How a floating blocksize limit inevitably leads towards centralization

<< < (3/103) > >>

cjp:
I think we need to have a block size limit. My original objection against removing the block size limit was that, as the number of new coins per block drops to zero, mining incentive will also drop to zero, if you have nothing to keep transaction fee above zero (transaction capacity has to be "scarce"). The OP showed an entirely new way how things can go wrong if there is no block size limit.

I don't see how making the block size limit "auto-adjustable" is different in this respect from having no block size limit at all.

In my opinion, the future block size limit can be very high, to allow for very high (but not unlimited) transaction volume. But it has to be low enough to prevent all the problems related to unlimited block sizes.

See the paper I presented in this thread: https://bitcointalk.org/index.php?topic=94674.0. In chapter 3, it contains some estimations about scalability of different concepts. I mention it here, because it contains some estimates about the number of transactions needed for different technologies, when used worldwide for all transactions. When assuming 2 transactions pppd for 10^10 people, these are some conclusions:
normal Bitcoin system: 1e8 transactions/blockwhen my proposed system is widely used: 1e5 transactions/blockThat should give you an idea of how high the block size limit should be. Maybe it should even be a bit lower, to increase scarcity a bit, and for the current level of technology, to allow normal-PC users to verify the entire block chain. For comparison: the current limit is around 1e3 transactions/block.
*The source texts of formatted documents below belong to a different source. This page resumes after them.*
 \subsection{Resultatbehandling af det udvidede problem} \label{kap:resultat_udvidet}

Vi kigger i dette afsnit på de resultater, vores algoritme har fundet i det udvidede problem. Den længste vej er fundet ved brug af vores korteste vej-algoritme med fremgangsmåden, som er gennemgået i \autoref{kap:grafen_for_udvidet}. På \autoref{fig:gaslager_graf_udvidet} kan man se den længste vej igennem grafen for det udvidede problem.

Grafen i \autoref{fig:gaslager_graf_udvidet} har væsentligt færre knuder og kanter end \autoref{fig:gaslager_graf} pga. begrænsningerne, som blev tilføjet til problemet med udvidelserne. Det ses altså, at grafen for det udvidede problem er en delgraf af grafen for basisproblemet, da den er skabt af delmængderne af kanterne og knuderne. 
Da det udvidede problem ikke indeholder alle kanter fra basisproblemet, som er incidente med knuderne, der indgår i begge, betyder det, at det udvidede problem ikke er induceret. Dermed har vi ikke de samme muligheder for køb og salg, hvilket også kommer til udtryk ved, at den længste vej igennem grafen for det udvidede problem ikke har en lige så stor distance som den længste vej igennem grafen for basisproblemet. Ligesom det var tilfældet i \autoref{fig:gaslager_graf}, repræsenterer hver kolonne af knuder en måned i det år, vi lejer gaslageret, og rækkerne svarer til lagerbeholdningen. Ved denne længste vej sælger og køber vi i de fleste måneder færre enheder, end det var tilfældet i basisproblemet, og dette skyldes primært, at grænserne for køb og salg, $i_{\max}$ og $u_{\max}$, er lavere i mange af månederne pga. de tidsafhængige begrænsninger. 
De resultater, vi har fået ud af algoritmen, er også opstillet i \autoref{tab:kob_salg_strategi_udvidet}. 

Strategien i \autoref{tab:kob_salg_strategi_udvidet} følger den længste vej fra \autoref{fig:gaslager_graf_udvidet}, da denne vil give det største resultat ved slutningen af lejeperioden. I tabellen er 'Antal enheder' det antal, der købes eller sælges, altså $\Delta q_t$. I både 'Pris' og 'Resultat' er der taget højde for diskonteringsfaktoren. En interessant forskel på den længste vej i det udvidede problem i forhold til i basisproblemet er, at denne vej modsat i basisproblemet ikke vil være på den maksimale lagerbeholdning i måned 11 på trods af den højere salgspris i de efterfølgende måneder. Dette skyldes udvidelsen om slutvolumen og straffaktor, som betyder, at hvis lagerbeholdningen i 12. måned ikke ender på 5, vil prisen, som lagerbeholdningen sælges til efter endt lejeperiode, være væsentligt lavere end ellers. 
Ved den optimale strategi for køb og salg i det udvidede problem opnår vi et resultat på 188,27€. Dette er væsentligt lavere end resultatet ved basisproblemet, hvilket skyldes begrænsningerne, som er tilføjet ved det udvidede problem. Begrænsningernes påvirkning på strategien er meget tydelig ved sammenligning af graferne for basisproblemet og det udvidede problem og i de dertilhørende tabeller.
Quote from: Gavin Andresen on February 18, 2013, 05:14:32 PM

So, as I've said before:  we're running up against the artificial 250K block size limit now, I would like to see what happens. There are lots of moving pieces here, so I don't think ANYBODY really knows what will happen (maybe miners will collectively decide to keep the block size low, so they get more fees.  Maybe they will max it out to force out miners on slow networks.  Maybe they will keep it small so their blocks relay through slow connections faster (maybe there will be a significant fraction of mining power listening for new blocks behind tor, but blasting out new blocks not via tor)).

I'd like to see that too, since it's IMHO such an important piece of Bitcoin, and I'd rather have it tested now than when the whole world starts using Bitcoin; after successful halving of the block reward, this is the next big step.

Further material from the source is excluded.